The data below is to be written out exactly, with no pictures.

Task input below:

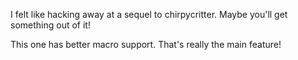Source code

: I felt like hacking away at a sequel to chirpycritter. Maybe you'll get something out of it!

This one has better macro support. That's really the main feature!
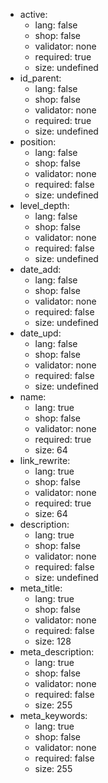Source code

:  * active:
    * lang: false
    * shop: false
    * validator: none
    * required: true
    * size: undefined
 * id_parent:
    * lang: false
    * shop: false
    * validator: none
    * required: true
    * size: undefined
 * position:
    * lang: false
    * shop: false
    * validator: none
    * required: false
    * size: undefined
 * level_depth:
    * lang: false
    * shop: false
    * validator: none
    * required: false
    * size: undefined
 * date_add:
    * lang: false
    * shop: false
    * validator: none
    * required: false
    * size: undefined
 * date_upd:
    * lang: false
    * shop: false
    * validator: none
    * required: false
    * size: undefined
 * name:
    * lang: true
    * shop: false
    * validator: none
    * required: true
    * size: 64
 * link_rewrite:
    * lang: true
    * shop: false
    * validator: none
    * required: true
    * size: 64
 * description:
    * lang: true
    * shop: false
    * validator: none
    * required: false
    * size: undefined
 * meta_title:
    * lang: true
    * shop: false
    * validator: none
    * required: false
    * size: 128
 * meta_description:
    * lang: true
    * shop: false
    * validator: none
    * required: false
    * size: 255
 * meta_keywords:
    * lang: true
    * shop: false
    * validator: none
    * required: false
    * size: 255

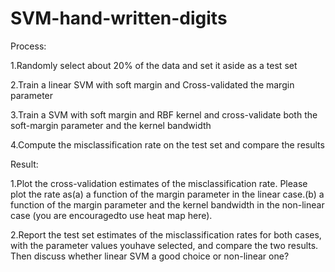 # SVM-hand-written-digits

Process:

1.Randomly select about 20% of the data and set it aside as a test set

2.Train a linear SVM with soft margin and Cross-validated the margin parameter

3.Train a SVM with soft margin and RBF kernel and cross-validate both the soft-margin parameter and the kernel bandwidth

4.Compute the misclassification rate on the test set and compare the results

Result:

1.Plot the cross-validation estimates of the misclassification rate. Please plot the rate as(a) a function of the margin parameter in the linear case.(b) a function of the margin parameter and the kernel bandwidth in the non-linear case (you are encouragedto use heat map here).

2.Report the test set estimates of the misclassification rates for both cases, with the parameter values youhave selected, and compare the two results. Then discuss whether linear SVM a good choice or non-linear one?
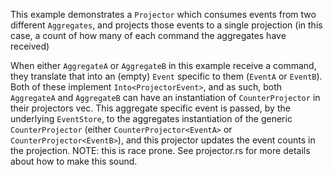 This example demonstrates a `Projector` which consumes events from two different `Aggregates`, and projects those events to a single projection (in this case, a count of how many of each command the aggregates have received)

When either `AggregateA` or `AggregateB` in this example receive a command, they translate that into an (empty) `Event` specific to them (`EventA` or `EventB`). Both of these implement `Into<ProjectorEvent>`, and as such, both `AggregateA` and `AggregateB` can have an instantiation of `CounterProjector` in their projectors vec. This aggregate specific event is passed, by the underlying `EventStore`, to the aggregates instantiation of the generic `CounterProjector` (either `CounterProjector<EventA>` or `CounterProjector<EventB>`), and this projector updates the event counts in the projection. NOTE: this is race prone. See projector.rs for more details about how to make this sound.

End of Task input.

* **Written solution**
Source code

: I felt like hacking away at a sequel to chirpycritter. Maybe you'll get something out of it!

This one has better macro support. That's really the main feature!
Source code

:  * active:
    * lang: false
    * shop: false
    * validator: none
    * required: true
    * size: undefined
 * id_parent:
    * lang: false
    * shop: false
    * validator: none
    * required: true
    * size: undefined
 * position:
    * lang: false
    * shop: false
    * validator: none
    * required: false
    * size: undefined
 * level_depth:
    * lang: false
    * shop: false
    * validator: none
    * required: false
    * size: undefined
 * date_add:
    * lang: false
    * shop: false
    * validator: none
    * required: false
    * size: undefined
 * date_upd:
    * lang: false
    * shop: false
    * validator: none
    * required: false
    * size: undefined
 * name:
    * lang: true
    * shop: false
    * validator: none
    * required: true
    * size: 64
 * link_rewrite:
    * lang: true
    * shop: false
    * validator: none
    * required: true
    * size: 64
 * description:
    * lang: true
    * shop: false
    * validator: none
    * required: false
    * size: undefined
 * meta_title:
    * lang: true
    * shop: false
    * validator: none
    * required: false
    * size: 128
 * meta_description:
    * lang: true
    * shop: false
    * validator: none
    * required: false
    * size: 255
 * meta_keywords:
    * lang: true
    * shop: false
    * validator: none
    * required: false
    * size: 255

 # SVM-hand-written-digits

Process:

1.Randomly select about 20% of the data and set it aside as a test set

2.Train a linear SVM with soft margin and Cross-validated the margin parameter

3.Train a SVM with soft margin and RBF kernel and cross-validate both the soft-margin parameter and the kernel bandwidth

4.Compute the misclassification rate on the test set and compare the results

Result:

1.Plot the cross-validation estimates of the misclassification rate. Please plot the rate as(a) a function of the margin parameter in the linear case.(b) a function of the margin parameter and the kernel bandwidth in the non-linear case (you are encouragedto use heat map here).

2.Report the test set estimates of the misclassification rates for both cases, with the parameter values youhave selected, and compare the two results. Then discuss whether linear SVM a good choice or non-linear one?
 This example demonstrates a `Projector` which consumes events from two different `Aggregates`, and projects those events to a single projection (in this case, a count of how many of each command the aggregates have received)

When either `AggregateA` or `AggregateB` in this example receive a command, they translate that into an (empty) `Event` specific to them (`EventA` or `EventB`). Both of these implement `Into<ProjectorEvent>`, and as such, both `AggregateA` and `AggregateB` can have an instantiation of `CounterProjector` in their projectors vec. This aggregate specific event is passed, by the underlying `EventStore`, to the aggregates instantiation of the generic `CounterProjector` (either `CounterProjector<EventA>` or `CounterProjector<EventB>`), and this projector updates the event counts in the projection. NOTE: this is race prone. See projector.rs for more details about how to make this sound.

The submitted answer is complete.